**** Provided data ****

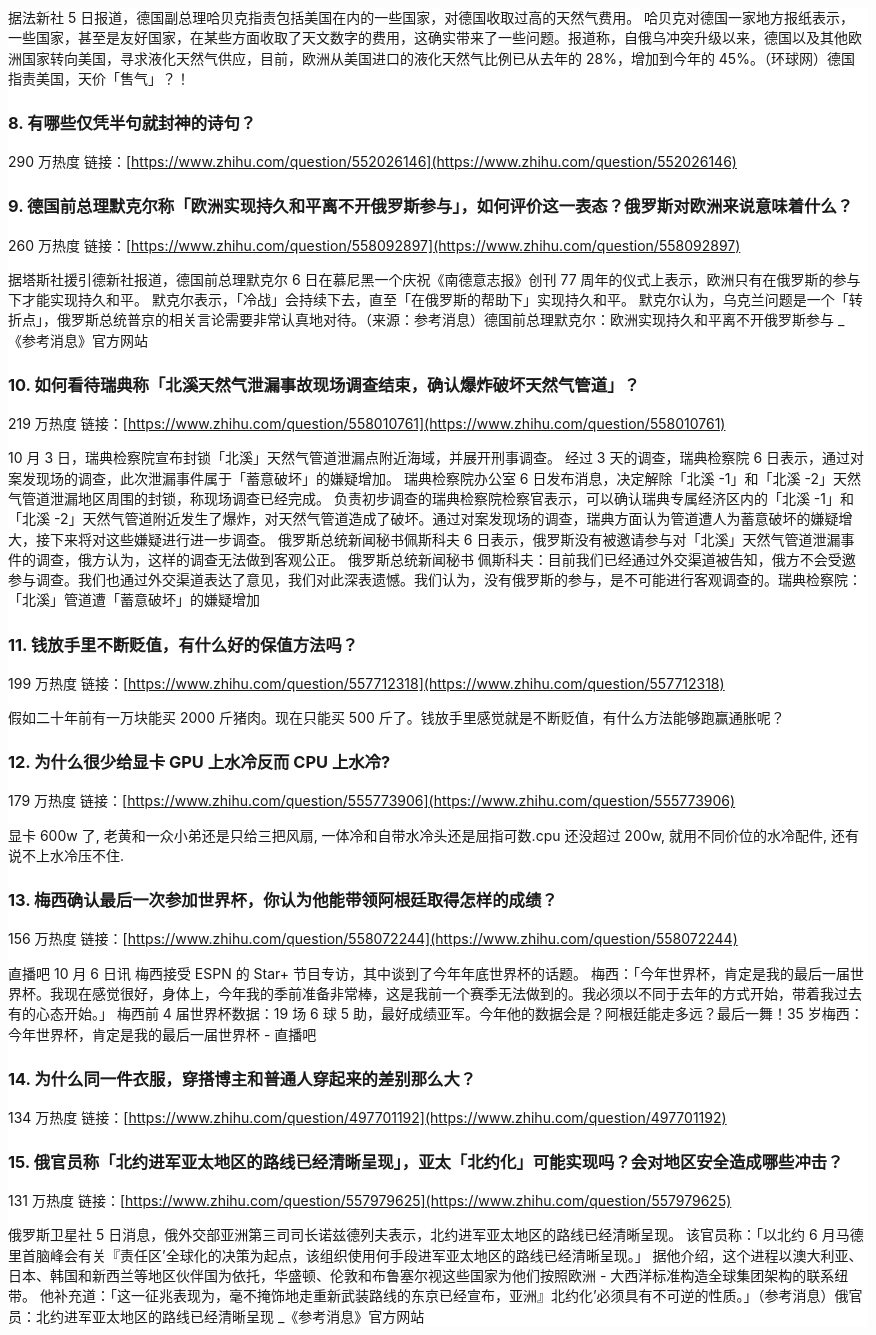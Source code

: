 据法新社 5 日报道，德国副总理哈贝克指责包括美国在内的一些国家，对德国收取过高的天然气费用。 哈贝克对德国一家地方报纸表示，一些国家，甚至是友好国家，在某些方面收取了天文数字的费用，这确实带来了一些问题。报道称，自俄乌冲突升级以来，德国以及其他欧洲国家转向美国，寻求液化天然气供应，目前，欧洲从美国进口的液化天然气比例已从去年的 28%，增加到今年的 45%。（环球网）德国指责美国，天价「售气」？！

### 8. 有哪些仅凭半句就封神的诗句？
290 万热度 链接：[https://www.zhihu.com/question/552026146](https://www.zhihu.com/question/552026146)



### 9. 德国前总理默克尔称「欧洲实现持久和平离不开俄罗斯参与」，如何评价这一表态？俄罗斯对欧洲来说意味着什么？
260 万热度 链接：[https://www.zhihu.com/question/558092897](https://www.zhihu.com/question/558092897)

据塔斯社援引德新社报道，德国前总理默克尔 6 日在慕尼黑一个庆祝《南德意志报》创刊 77 周年的仪式上表示，欧洲只有在俄罗斯的参与下才能实现持久和平。 默克尔表示，「冷战」会持续下去，直至「在俄罗斯的帮助下」实现持久和平。 默克尔认为，乌克兰问题是一个「转折点」，俄罗斯总统普京的相关言论需要非常认真地对待。（来源：参考消息）德国前总理默克尔：欧洲实现持久和平离不开俄罗斯参与 _《参考消息》官方网站

### 10. 如何看待瑞典称「北溪天然气泄漏事故现场调查结束，确认爆炸破坏天然气管道」？
219 万热度 链接：[https://www.zhihu.com/question/558010761](https://www.zhihu.com/question/558010761)

10 月 3 日，瑞典检察院宣布封锁「北溪」天然气管道泄漏点附近海域，并展开刑事调查。 经过 3 天的调查，瑞典检察院 6 日表示，通过对案发现场的调查，此次泄漏事件属于「蓄意破坏」的嫌疑增加。 瑞典检察院办公室 6 日发布消息，决定解除「北溪 -1」和「北溪 -2」天然气管道泄漏地区周围的封锁，称现场调查已经完成。 负责初步调查的瑞典检察院检察官表示，可以确认瑞典专属经济区内的「北溪 -1」和「北溪 -2」天然气管道附近发生了爆炸，对天然气管道造成了破坏。通过对案发现场的调查，瑞典方面认为管道遭人为蓄意破坏的嫌疑增大，接下来将对这些嫌疑进行进一步调查。 俄罗斯总统新闻秘书佩斯科夫 6 日表示，俄罗斯没有被邀请参与对「北溪」天然气管道泄漏事件的调查，俄方认为，这样的调查无法做到客观公正。 俄罗斯总统新闻秘书 佩斯科夫：目前我们已经通过外交渠道被告知，俄方不会受邀参与调查。我们也通过外交渠道表达了意见，我们对此深表遗憾。我们认为，没有俄罗斯的参与，是不可能进行客观调查的。瑞典检察院：「北溪」管道遭「蓄意破坏」的嫌疑增加

### 11. 钱放手里不断贬值，有什么好的保值方法吗？
199 万热度 链接：[https://www.zhihu.com/question/557712318](https://www.zhihu.com/question/557712318)

假如二十年前有一万块能买 2000 斤猪肉。现在只能买 500 斤了。钱放手里感觉就是不断贬值，有什么方法能够跑赢通胀呢？

### 12. 为什么很少给显卡 GPU 上水冷反而 CPU 上水冷?
179 万热度 链接：[https://www.zhihu.com/question/555773906](https://www.zhihu.com/question/555773906)

显卡 600w 了, 老黄和一众小弟还是只给三把风扇, 一体冷和自带水冷头还是屈指可数.cpu 还没超过 200w, 就用不同价位的水冷配件, 还有说不上水冷压不住.

### 13. 梅西确认最后一次参加世界杯，你认为他能带领阿根廷取得怎样的成绩？
156 万热度 链接：[https://www.zhihu.com/question/558072244](https://www.zhihu.com/question/558072244)

直播吧 10 月 6 日讯 梅西接受 ESPN 的 Star+ 节目专访，其中谈到了今年年底世界杯的话题。 梅西：「今年世界杯，肯定是我的最后一届世界杯。我现在感觉很好，身体上，今年我的季前准备非常棒，这是我前一个赛季无法做到的。我必须以不同于去年的方式开始，带着我过去有的心态开始。」 梅西前 4 届世界杯数据：19 场 6 球 5 助，最好成绩亚军。今年他的数据会是？阿根廷能走多远？最后一舞！35 岁梅西：今年世界杯，肯定是我的最后一届世界杯 - 直播吧

### 14. 为什么同一件衣服，穿搭博主和普通人穿起来的差别那么大？
134 万热度 链接：[https://www.zhihu.com/question/497701192](https://www.zhihu.com/question/497701192)



### 15. 俄官员称「北约进军亚太地区的路线已经清晰呈现」，亚太「北约化」可能实现吗？会对地区安全造成哪些冲击？
131 万热度 链接：[https://www.zhihu.com/question/557979625](https://www.zhihu.com/question/557979625)

俄罗斯卫星社 5 日消息，俄外交部亚洲第三司司长诺兹德列夫表示，北约进军亚太地区的路线已经清晰呈现。 该官员称：「以北约 6 月马德里首脑峰会有关『责任区’全球化的决策为起点，该组织使用何手段进军亚太地区的路线已经清晰呈现。」 据他介绍，这个进程以澳大利亚、日本、韩国和新西兰等地区伙伴国为依托，华盛顿、伦敦和布鲁塞尔视这些国家为他们按照欧洲 - 大西洋标准构造全球集团架构的联系纽带。 他补充道：「这一征兆表现为，毫不掩饰地走重新武装路线的东京已经宣布，亚洲』北约化’必须具有不可逆的性质。」（参考消息）俄官员：北约进军亚太地区的路线已经清晰呈现 _《参考消息》官方网站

****

== Work task ==
Starting at the line that contains "直播吧 10 月 6 日讯", copy every line down to the last line of the records above, exactly as written.

== Response ==
直播吧 10 月 6 日讯 梅西接受 ESPN 的 Star+ 节目专访，其中谈到了今年年底世界杯的话题。 梅西：「今年世界杯，肯定是我的最后一届世界杯。我现在感觉很好，身体上，今年我的季前准备非常棒，这是我前一个赛季无法做到的。我必须以不同于去年的方式开始，带着我过去有的心态开始。」 梅西前 4 届世界杯数据：19 场 6 球 5 助，最好成绩亚军。今年他的数据会是？阿根廷能走多远？最后一舞！35 岁梅西：今年世界杯，肯定是我的最后一届世界杯 - 直播吧

### 14. 为什么同一件衣服，穿搭博主和普通人穿起来的差别那么大？
134 万热度 链接：[https://www.zhihu.com/question/497701192](https://www.zhihu.com/question/497701192)



### 15. 俄官员称「北约进军亚太地区的路线已经清晰呈现」，亚太「北约化」可能实现吗？会对地区安全造成哪些冲击？
131 万热度 链接：[https://www.zhihu.com/question/557979625](https://www.zhihu.com/question/557979625)

俄罗斯卫星社 5 日消息，俄外交部亚洲第三司司长诺兹德列夫表示，北约进军亚太地区的路线已经清晰呈现。 该官员称：「以北约 6 月马德里首脑峰会有关『责任区’全球化的决策为起点，该组织使用何手段进军亚太地区的路线已经清晰呈现。」 据他介绍，这个进程以澳大利亚、日本、韩国和新西兰等地区伙伴国为依托，华盛顿、伦敦和布鲁塞尔视这些国家为他们按照欧洲 - 大西洋标准构造全球集团架构的联系纽带。 他补充道：「这一征兆表现为，毫不掩饰地走重新武装路线的东京已经宣布，亚洲』北约化’必须具有不可逆的性质。」（参考消息）俄官员：北约进军亚太地区的路线已经清晰呈现 _《参考消息》官方网站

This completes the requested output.